Use RegionConvert to convert the BooleanRegion to an ImplicitRegion

reg = RegionConvert[
  RegionIntersection[poly, line], "Implicit"]

enter image description here

Use Reduce to simplify the ImplicitRegion

intercepts = ReplacePart[reg,
  1 -> N[Reduce[reg[[1]] // Rationalize[#, 0] &]]]
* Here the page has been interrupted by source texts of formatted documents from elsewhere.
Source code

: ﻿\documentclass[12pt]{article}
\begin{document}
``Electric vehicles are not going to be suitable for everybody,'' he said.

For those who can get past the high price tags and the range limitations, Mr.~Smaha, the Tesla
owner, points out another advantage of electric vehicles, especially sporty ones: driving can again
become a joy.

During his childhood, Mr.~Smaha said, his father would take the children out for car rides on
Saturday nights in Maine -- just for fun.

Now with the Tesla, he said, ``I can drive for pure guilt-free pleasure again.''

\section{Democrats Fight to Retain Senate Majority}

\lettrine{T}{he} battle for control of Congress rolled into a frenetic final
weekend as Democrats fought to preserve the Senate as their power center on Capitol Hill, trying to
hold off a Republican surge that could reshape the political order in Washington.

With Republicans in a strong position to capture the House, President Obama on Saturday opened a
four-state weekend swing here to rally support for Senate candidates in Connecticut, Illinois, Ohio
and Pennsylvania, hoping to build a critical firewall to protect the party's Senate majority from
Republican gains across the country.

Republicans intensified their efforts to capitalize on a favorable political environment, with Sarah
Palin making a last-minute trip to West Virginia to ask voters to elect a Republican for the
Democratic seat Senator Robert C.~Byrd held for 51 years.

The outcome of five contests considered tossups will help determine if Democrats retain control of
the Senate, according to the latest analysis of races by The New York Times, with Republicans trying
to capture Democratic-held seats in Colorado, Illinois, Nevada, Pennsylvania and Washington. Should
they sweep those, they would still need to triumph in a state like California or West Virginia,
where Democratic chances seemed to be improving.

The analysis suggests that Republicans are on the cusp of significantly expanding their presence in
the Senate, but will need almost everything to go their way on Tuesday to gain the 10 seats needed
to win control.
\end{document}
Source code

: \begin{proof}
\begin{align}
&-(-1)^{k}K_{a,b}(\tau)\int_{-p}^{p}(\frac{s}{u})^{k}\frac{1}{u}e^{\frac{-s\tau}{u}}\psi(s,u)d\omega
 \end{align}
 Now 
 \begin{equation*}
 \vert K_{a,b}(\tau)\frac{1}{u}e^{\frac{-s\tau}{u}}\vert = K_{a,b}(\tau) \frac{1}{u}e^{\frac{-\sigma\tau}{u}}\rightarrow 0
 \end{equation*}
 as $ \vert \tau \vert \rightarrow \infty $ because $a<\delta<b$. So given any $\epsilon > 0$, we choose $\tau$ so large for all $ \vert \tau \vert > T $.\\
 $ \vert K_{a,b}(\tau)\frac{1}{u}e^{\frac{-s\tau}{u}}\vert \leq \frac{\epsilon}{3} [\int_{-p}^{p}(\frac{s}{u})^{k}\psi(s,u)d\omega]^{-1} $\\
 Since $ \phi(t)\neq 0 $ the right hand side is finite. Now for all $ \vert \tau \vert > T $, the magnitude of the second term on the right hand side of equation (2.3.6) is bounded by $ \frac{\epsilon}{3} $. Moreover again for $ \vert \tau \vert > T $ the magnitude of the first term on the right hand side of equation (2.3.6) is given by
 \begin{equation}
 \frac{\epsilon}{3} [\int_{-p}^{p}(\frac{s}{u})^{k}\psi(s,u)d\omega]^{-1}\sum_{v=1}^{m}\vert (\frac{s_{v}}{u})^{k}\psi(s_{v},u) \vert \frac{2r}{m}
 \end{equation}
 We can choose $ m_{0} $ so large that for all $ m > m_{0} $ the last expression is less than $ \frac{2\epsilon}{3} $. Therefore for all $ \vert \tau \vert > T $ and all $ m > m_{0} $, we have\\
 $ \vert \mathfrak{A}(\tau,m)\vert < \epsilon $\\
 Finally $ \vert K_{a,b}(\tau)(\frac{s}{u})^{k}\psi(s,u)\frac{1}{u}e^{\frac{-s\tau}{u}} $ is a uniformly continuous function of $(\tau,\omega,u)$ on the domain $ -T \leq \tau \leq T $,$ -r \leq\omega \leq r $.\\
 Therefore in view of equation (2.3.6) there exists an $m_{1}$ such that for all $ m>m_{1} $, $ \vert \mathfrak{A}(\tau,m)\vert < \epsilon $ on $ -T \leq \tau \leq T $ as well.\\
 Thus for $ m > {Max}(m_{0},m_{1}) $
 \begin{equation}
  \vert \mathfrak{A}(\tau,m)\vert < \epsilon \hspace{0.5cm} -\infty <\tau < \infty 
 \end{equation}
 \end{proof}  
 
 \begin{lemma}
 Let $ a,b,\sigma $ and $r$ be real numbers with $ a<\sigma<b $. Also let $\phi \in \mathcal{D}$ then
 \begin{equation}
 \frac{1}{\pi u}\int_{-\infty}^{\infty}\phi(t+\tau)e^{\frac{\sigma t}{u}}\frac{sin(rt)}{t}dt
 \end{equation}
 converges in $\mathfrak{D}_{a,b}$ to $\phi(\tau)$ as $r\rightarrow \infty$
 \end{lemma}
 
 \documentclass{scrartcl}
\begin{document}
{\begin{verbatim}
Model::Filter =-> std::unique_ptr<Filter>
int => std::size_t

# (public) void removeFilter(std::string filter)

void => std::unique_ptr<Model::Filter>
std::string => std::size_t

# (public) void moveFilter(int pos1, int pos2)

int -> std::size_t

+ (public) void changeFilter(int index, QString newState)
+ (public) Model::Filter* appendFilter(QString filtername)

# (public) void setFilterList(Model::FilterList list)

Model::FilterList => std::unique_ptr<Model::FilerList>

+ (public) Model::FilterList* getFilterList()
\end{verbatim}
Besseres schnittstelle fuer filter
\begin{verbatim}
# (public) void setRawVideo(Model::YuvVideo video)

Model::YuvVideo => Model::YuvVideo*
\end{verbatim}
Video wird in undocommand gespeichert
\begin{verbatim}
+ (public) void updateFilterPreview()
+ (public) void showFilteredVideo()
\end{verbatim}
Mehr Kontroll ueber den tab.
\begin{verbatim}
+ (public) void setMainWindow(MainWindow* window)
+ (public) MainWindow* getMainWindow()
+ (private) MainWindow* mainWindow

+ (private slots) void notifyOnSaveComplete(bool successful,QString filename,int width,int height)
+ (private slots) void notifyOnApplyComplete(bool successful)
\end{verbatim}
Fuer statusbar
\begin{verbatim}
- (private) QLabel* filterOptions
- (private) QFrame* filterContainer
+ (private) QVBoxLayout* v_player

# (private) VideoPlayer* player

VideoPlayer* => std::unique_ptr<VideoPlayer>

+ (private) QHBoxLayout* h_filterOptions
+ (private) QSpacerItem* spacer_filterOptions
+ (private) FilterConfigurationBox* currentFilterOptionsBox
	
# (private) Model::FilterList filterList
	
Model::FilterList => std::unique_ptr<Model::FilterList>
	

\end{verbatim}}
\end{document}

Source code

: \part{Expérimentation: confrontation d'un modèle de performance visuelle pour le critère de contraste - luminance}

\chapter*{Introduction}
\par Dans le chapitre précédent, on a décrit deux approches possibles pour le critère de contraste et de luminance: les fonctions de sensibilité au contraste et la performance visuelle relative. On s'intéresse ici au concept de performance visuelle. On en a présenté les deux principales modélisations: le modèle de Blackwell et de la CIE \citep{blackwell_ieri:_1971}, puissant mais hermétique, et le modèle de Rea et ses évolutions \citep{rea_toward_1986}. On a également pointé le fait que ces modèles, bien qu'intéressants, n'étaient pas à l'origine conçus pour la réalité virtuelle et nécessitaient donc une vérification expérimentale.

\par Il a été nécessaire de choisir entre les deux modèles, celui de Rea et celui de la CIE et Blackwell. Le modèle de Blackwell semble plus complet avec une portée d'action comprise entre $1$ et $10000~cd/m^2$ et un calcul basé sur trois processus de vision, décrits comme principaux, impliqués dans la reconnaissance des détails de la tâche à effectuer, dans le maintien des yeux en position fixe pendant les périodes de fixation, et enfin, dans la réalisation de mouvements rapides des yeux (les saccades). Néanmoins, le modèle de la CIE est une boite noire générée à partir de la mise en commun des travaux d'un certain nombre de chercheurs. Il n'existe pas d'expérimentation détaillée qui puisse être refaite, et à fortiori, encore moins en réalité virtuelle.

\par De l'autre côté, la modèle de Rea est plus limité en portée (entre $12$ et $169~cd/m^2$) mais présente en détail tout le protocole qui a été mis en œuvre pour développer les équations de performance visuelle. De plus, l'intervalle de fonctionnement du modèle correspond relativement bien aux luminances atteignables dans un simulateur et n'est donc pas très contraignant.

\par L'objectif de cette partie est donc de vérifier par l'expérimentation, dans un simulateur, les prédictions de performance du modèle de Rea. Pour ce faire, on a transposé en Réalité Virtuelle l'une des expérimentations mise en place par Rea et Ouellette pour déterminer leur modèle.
enter image description here

Show[Region[Style[poly, LightBlue]],
 Region[Style[line, LightGray, Thick, Dashed]],
 Region[Style[intercepts, Red, Thick]],
 AspectRatio -> 1]

enter image description here

Using the same approach with cvgmt's second example:

line2 = InfiniteLine[{-25, 10}, {-2, 11}];

reg2 = RegionConvert[
   RegionIntersection[poly, line2], "Implicit"];

intercepts2 = ReplacePart[reg2,
  1 -> N[Reduce[reg2[[1]] // Rationalize[#, 0] &]]]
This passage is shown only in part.